* _DATA PROVIDED_:
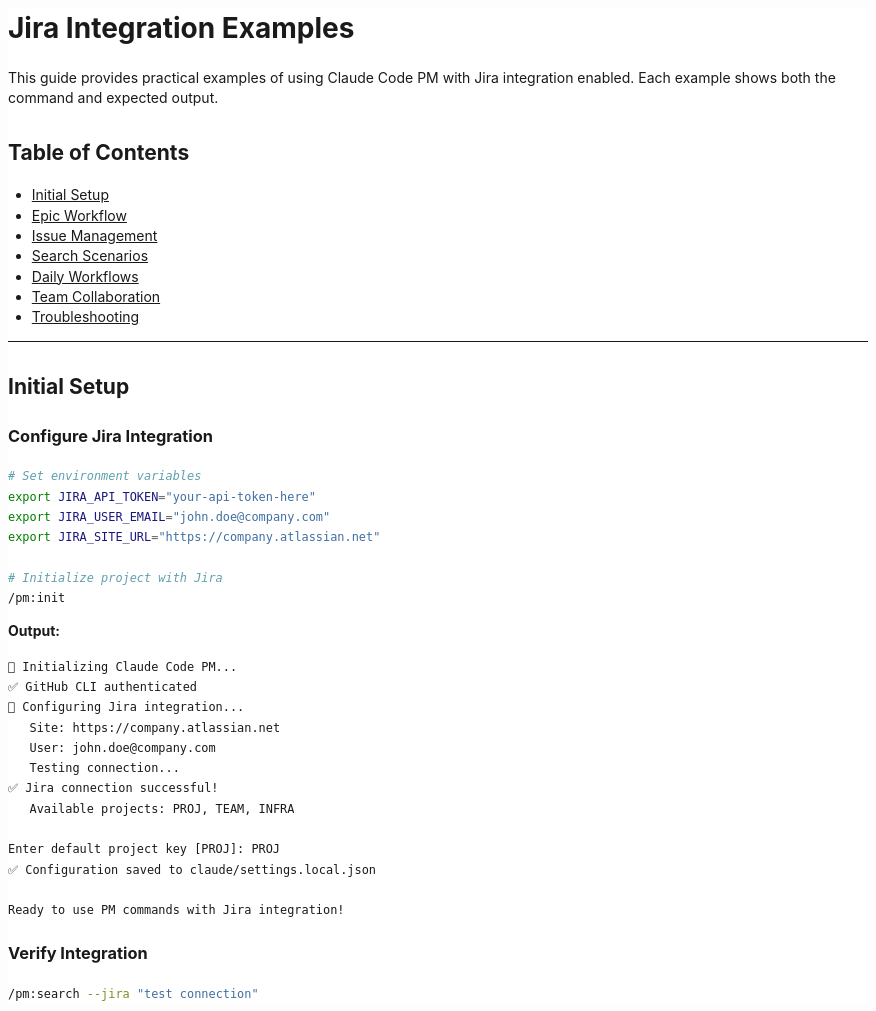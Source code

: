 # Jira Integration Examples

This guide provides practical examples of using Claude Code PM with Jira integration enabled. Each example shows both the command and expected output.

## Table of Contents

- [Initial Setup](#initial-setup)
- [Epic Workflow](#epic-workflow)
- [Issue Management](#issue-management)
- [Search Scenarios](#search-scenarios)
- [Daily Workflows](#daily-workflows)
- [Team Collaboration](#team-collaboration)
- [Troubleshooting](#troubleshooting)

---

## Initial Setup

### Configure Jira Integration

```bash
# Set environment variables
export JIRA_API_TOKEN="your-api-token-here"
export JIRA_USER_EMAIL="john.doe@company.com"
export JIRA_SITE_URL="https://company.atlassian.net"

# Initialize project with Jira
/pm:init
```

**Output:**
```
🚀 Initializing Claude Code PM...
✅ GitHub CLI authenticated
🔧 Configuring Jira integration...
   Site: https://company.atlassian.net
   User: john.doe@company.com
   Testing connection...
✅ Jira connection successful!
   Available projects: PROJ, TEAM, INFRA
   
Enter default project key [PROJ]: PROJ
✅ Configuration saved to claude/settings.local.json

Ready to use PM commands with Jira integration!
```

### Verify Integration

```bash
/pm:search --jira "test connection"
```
--
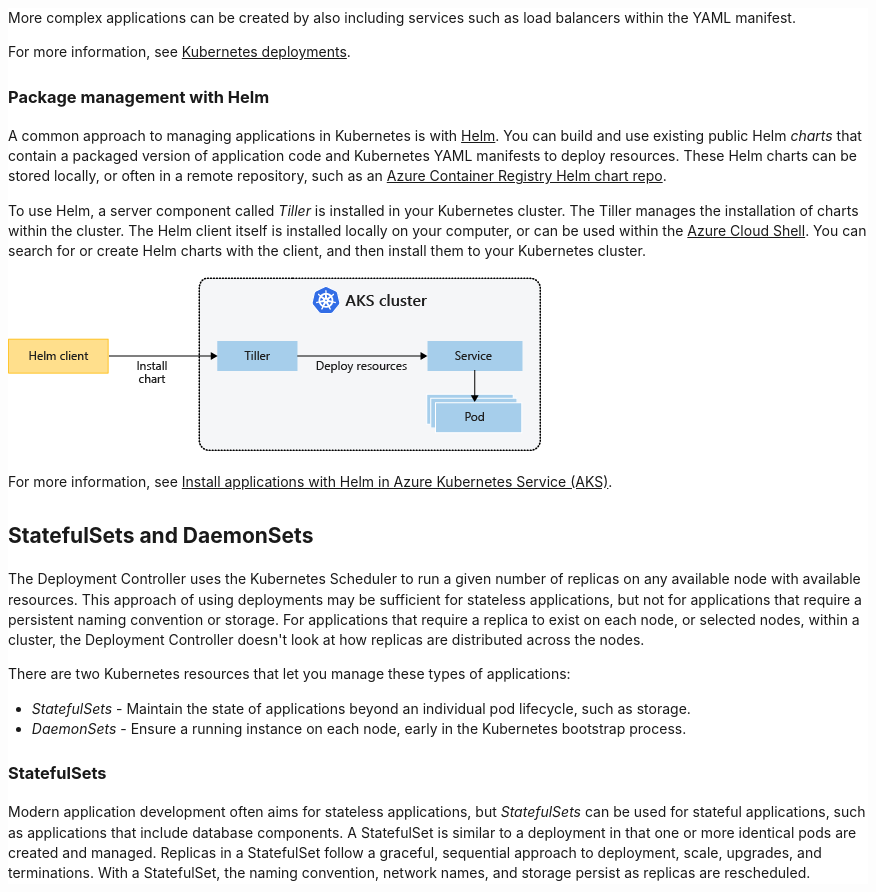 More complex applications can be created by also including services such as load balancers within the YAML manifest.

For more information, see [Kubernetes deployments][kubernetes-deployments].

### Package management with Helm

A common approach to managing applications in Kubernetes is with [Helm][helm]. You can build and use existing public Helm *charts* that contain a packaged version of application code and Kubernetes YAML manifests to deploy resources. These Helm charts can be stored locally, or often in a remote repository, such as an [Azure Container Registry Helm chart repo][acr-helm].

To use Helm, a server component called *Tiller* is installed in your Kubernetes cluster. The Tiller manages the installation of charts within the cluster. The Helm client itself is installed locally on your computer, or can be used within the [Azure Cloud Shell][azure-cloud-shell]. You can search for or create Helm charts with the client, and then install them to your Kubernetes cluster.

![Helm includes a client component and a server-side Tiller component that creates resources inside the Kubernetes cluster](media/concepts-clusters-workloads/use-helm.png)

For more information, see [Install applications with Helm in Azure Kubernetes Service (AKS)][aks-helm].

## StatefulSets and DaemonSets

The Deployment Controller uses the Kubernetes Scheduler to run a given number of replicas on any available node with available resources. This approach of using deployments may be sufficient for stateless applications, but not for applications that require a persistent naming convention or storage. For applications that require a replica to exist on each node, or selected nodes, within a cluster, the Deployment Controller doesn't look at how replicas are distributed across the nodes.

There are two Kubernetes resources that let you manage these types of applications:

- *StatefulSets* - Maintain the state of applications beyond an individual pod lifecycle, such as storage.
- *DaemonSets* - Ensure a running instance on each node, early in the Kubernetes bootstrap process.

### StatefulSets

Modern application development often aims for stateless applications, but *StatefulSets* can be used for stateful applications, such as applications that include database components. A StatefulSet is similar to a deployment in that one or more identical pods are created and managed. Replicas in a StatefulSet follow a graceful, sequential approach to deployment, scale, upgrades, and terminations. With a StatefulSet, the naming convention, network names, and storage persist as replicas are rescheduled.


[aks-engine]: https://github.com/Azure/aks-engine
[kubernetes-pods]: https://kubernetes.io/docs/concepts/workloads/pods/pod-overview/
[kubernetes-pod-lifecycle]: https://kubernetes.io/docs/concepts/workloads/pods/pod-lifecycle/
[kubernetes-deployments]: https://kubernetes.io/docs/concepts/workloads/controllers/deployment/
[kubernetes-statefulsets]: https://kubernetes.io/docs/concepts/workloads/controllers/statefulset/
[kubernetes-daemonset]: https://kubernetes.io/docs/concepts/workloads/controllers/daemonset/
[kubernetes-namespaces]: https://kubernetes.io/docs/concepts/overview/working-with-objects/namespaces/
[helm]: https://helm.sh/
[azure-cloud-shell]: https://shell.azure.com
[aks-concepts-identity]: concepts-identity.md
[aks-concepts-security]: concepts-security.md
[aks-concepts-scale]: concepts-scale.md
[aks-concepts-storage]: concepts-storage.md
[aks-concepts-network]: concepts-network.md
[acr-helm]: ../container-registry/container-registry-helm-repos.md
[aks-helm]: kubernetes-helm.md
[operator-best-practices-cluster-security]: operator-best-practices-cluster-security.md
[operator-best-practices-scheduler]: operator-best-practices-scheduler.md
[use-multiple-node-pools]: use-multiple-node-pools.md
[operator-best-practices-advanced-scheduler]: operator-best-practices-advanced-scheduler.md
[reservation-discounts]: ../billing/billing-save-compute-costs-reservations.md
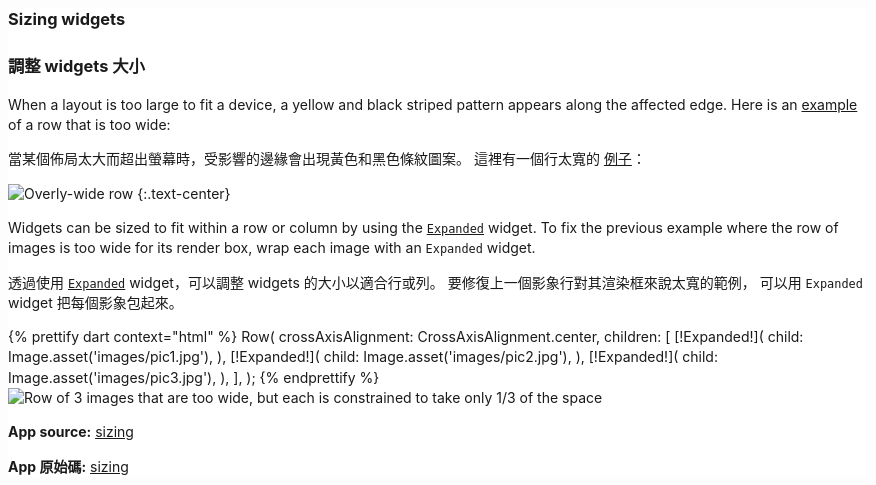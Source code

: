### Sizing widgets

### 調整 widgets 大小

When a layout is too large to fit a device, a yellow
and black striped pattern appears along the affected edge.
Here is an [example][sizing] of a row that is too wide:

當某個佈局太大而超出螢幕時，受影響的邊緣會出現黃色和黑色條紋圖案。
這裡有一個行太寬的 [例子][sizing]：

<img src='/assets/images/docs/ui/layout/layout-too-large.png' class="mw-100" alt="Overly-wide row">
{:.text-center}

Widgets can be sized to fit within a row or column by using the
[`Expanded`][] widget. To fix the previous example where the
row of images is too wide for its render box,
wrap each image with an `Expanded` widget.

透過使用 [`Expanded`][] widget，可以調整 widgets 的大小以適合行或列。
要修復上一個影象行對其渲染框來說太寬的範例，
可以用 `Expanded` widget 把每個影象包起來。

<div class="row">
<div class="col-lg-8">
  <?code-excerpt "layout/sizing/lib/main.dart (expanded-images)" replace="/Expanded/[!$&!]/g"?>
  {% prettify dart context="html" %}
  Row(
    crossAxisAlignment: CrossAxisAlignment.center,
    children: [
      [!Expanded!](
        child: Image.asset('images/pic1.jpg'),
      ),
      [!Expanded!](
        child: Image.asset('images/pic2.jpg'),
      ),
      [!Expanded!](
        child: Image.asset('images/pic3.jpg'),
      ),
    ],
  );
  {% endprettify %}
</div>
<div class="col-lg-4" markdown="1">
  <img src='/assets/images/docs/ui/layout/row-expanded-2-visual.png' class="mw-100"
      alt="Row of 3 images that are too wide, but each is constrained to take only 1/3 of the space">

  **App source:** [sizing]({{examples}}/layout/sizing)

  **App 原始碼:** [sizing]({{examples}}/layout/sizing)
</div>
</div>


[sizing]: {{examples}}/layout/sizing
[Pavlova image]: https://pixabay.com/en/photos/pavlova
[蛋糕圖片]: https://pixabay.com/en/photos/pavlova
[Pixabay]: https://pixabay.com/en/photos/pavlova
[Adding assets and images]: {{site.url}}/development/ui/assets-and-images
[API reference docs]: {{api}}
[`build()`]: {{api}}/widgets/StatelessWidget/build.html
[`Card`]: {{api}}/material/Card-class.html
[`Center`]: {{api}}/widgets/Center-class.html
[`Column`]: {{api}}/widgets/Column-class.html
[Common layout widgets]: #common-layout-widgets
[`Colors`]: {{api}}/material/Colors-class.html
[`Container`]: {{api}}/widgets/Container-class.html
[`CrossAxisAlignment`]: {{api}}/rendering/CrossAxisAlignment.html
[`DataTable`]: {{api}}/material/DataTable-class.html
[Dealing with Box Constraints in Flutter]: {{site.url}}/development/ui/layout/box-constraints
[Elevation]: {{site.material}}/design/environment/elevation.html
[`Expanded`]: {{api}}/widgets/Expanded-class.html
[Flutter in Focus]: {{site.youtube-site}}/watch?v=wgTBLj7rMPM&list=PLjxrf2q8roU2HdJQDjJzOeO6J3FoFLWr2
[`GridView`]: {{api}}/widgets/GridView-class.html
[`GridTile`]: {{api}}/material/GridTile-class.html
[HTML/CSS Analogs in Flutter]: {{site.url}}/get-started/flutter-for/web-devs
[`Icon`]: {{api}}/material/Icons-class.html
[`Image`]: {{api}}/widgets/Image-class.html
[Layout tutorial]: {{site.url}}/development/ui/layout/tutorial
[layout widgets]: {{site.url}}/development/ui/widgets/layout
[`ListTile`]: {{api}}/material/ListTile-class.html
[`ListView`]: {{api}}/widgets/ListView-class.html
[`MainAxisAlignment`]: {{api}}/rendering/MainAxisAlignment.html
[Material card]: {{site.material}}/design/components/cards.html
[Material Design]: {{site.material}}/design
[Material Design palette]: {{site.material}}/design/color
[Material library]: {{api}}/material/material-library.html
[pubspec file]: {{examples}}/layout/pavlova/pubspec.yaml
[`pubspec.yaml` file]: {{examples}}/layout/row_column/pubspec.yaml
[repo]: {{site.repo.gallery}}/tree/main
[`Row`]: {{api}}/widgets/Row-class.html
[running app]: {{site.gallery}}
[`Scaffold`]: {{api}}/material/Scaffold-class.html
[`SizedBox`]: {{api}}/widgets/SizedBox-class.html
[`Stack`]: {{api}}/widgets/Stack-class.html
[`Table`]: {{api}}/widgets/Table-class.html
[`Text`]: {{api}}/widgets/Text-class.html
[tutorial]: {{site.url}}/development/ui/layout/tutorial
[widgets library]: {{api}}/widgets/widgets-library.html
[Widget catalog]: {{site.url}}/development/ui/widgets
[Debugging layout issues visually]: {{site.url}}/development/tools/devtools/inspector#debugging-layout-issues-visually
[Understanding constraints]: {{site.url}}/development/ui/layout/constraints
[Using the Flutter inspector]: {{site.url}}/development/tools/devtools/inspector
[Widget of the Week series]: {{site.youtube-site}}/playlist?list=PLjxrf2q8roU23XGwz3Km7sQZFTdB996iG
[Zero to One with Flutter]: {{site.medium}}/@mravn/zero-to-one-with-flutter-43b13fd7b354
--
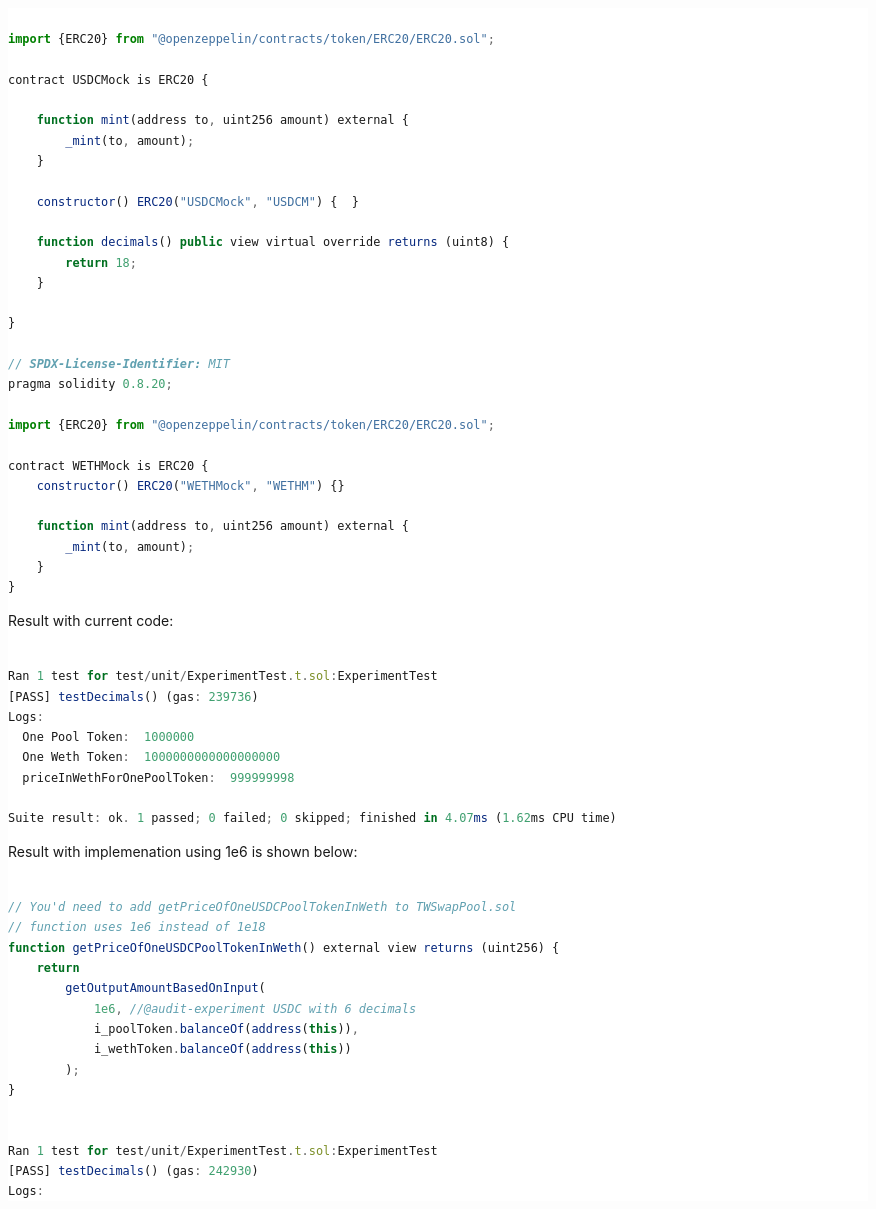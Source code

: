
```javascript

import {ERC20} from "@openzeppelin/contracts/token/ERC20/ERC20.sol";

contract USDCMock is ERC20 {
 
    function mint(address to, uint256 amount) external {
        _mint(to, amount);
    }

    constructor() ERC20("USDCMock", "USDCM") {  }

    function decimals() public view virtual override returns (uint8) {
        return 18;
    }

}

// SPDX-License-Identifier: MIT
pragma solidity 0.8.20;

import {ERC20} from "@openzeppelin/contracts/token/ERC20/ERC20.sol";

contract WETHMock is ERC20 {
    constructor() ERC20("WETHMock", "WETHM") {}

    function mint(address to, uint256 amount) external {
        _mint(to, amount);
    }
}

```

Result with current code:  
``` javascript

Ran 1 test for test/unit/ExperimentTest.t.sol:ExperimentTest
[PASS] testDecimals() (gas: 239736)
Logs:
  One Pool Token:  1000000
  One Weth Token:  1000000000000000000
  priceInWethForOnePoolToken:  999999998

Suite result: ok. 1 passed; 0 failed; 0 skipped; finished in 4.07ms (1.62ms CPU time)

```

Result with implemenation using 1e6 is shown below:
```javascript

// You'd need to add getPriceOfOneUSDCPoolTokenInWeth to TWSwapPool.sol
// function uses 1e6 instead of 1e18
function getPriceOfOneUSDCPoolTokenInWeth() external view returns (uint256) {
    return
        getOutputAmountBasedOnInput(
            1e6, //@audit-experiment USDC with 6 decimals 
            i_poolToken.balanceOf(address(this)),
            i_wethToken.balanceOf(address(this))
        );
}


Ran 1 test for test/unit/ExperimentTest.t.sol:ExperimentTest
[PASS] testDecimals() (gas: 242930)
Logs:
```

* _AIM OF THE EXERCISE_:
Go through the records above and copy each line where "john" is found.

* _RESPONSE BOX_:
export JIRA_USER_EMAIL="john.doe@company.com"
   User: john.doe@company.com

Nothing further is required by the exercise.